Packet-level transformations applied during the second pass before writing or replaying.

- [x] **Payload Truncation**: `--max-payload-bytes N` — keep only the first N bytes of each packet's payload (preserves Ethernet + IP + transport headers). Useful for reducing storage while retaining all header metadata for analysis.
- [x] **Timestamp Shifting**: accept a target start datetime (ms epoch) and shift all timestamps by the computed delta so the capture starts at the requested time.
- [x] **IP Address Mapping**: replace IP addresses in packet headers according to a mapping table (e.g. `--replace-ip 10.0.0.1=192.168.1.1`), configurable in TOML.
  - Same address-family replacements (IPv4→IPv4, IPv6→IPv6) are straightforward.
  - Cross-family mapping (IPv4↔IPv6) is supported: the entire Ethernet payload is re-framed and all checksums recomputed.
- [x] **Checksum Recalculation**: after any header modification, recompute Layer 3 (IP) and Layer 4 (TCP/UDP) checksums to keep packets valid for network stacks and replay targets.

## Phase 5: Structured Data Export (SIEM & Data Lakes)

Turn raw packets into queryable columnar or document data.

- [x] **JSON export**: one JSON object per packet embedding parsed layer fields, flow ID, flow metadata, and raw payload encoded as Base64. Output is JSONL (newline-delimited JSON, `.jsonl`).
- [x] **Payload compression**: optional Zstd compression of the raw payload field (JSON: per-field `zstd+base64`; Parquet: ZSTD column compression; Avro: file-level ZSTD codec).

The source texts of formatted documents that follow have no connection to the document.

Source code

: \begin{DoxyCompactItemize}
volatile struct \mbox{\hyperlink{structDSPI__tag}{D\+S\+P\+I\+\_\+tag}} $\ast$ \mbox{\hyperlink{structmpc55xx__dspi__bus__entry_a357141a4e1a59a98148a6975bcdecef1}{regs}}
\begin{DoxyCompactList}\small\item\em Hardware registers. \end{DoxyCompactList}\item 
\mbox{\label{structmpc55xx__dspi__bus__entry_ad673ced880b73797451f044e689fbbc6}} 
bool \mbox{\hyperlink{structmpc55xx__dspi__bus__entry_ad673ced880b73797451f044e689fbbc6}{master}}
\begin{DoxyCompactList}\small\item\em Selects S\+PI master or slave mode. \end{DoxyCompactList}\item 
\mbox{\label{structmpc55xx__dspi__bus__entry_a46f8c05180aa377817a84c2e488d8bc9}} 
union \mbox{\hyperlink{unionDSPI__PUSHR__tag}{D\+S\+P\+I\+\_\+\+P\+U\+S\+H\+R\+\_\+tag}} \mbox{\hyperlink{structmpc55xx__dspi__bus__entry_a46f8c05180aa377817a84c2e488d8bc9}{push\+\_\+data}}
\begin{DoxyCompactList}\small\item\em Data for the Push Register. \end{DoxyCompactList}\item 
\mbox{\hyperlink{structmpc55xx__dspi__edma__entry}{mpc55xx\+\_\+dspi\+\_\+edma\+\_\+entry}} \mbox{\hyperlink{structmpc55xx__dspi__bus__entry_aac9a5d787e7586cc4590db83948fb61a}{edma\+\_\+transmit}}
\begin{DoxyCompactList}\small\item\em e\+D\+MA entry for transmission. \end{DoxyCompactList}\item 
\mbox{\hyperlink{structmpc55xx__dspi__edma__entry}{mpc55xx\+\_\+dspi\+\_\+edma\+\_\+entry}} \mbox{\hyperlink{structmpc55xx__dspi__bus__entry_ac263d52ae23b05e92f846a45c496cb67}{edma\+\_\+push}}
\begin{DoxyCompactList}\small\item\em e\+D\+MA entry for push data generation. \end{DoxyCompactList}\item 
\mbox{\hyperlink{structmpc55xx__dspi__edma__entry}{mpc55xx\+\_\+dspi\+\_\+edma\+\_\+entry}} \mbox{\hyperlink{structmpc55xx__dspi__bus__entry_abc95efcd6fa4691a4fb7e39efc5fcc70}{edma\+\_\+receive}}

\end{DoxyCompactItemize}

Enabled via `--compress-payload`.
- [x] **Apache Parquet export**: columnar output using a typed schema (timestamp_ns INT64, IPs as STRING, ports/protocol/flags INT32, flow_id INT64, payload BYTE_ARRAY). Uses `parquet` crate with SNAPPY (default) or ZSTD column compression.
- [x] **Apache Avro export**: schema-first encoding using `apache-avro`; the Avro schema (`.avsc`) is written alongside the data file for self-describing datasets. Supports ZSTD codec.
- [x] Wire all export formats to the TOML config (`[export]` table: `path`, `format`, `compress_payload`, `unidirectional`) and CLI (`export` subcommand with full filter flag parity with `sort`).

## Phase 6: Live Replay

Send a (possibly filtered, modified, sorted, or time-shifted) capture onto a real network interface.

- [x] Implement the `replay` command: read packets from the second-pass pipeline and transmit them via a raw socket (`socket2` + `AF_PACKET` on Linux).
- [x] Honour original inter-packet timing or support a speed multiplier (`--speed 2.0`, `--speed max`).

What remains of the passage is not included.